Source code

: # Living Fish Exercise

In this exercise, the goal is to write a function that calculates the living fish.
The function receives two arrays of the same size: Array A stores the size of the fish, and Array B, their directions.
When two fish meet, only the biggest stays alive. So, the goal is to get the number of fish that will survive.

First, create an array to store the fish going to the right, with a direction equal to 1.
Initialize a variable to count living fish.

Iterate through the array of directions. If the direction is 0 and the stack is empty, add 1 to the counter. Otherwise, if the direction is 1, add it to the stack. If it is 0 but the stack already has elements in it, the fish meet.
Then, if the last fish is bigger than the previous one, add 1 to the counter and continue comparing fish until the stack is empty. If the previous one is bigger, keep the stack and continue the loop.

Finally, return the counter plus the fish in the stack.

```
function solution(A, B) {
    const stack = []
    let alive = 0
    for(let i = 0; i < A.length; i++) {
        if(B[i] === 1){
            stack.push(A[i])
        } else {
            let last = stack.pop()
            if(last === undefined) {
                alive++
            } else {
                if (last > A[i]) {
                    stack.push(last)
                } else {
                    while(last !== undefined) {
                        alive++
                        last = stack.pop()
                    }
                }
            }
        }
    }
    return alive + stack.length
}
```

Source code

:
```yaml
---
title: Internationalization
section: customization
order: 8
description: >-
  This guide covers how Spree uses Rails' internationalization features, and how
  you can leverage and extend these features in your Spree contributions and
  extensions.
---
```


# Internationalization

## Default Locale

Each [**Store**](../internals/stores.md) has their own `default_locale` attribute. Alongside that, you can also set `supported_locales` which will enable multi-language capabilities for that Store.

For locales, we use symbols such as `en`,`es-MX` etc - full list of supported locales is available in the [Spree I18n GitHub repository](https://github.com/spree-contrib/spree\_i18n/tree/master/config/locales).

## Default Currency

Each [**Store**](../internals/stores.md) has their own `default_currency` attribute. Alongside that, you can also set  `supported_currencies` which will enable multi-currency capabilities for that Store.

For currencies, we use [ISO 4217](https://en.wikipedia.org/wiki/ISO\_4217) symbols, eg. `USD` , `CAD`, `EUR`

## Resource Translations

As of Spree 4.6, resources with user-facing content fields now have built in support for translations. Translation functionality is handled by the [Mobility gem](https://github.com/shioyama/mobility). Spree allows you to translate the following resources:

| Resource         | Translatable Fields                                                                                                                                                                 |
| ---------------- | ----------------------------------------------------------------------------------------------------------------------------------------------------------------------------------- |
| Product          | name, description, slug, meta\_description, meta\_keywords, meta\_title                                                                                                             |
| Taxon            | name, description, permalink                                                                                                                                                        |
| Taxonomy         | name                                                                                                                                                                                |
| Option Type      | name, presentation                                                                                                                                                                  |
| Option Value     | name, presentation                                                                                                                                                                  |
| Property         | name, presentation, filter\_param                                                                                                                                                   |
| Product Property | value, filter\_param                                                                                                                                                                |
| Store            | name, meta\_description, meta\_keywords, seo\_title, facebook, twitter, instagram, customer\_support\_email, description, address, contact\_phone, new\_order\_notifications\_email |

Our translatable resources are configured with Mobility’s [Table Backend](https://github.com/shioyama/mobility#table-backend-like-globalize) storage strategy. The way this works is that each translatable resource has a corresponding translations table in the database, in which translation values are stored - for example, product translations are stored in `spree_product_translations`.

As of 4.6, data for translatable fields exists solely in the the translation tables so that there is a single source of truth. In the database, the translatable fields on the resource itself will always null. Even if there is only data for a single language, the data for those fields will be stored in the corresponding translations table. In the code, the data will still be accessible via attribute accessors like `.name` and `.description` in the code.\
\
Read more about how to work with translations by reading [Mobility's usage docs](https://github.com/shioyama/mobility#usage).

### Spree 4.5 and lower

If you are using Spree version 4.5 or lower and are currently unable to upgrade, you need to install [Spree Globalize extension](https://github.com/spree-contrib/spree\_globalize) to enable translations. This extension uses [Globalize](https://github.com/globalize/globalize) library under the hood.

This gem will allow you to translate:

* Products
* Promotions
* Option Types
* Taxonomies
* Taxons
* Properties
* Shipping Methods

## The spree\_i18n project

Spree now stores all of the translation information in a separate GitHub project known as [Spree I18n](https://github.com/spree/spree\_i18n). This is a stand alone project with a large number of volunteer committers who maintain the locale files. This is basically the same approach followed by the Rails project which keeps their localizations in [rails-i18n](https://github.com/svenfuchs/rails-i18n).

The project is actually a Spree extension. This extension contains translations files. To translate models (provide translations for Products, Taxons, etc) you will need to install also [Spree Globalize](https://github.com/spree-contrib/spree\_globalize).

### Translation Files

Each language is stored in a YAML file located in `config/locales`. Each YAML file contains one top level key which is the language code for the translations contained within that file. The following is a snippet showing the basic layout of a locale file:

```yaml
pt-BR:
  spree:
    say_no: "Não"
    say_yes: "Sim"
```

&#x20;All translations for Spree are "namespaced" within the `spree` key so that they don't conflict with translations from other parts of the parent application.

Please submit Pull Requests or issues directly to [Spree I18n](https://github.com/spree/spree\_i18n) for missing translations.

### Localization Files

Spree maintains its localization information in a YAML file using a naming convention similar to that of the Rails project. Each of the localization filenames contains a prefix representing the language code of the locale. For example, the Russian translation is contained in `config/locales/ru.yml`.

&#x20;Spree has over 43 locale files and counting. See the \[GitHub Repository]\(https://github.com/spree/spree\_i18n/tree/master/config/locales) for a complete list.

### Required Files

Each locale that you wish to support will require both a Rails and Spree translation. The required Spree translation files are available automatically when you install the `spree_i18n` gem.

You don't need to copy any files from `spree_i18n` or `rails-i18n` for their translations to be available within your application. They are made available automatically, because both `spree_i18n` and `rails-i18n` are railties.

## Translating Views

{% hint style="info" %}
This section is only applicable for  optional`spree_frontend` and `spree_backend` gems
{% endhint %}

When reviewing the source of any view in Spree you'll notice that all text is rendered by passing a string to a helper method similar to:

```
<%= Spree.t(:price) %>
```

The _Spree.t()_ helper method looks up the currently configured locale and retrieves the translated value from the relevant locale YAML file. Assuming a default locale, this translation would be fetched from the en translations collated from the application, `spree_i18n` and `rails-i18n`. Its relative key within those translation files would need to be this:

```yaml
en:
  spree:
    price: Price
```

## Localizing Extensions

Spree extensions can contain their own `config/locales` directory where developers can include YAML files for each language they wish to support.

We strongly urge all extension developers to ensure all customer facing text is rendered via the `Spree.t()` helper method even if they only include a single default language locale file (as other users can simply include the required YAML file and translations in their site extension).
● ● ●
→ Task prompt: Copy each line above holding "list".

→ Result of this exercise:
For locales, we use symbols such as `en`,`es-MX` etc - full list of supported locales is available in the [Spree I18n GitHub repository](https://github.com/spree-contrib/spree\_i18n/tree/master/config/locales).
&#x20;Spree has over 43 locale files and counting. See the \[GitHub Repository]\(https://github.com/spree/spree\_i18n/tree/master/config/locales) for a complete list.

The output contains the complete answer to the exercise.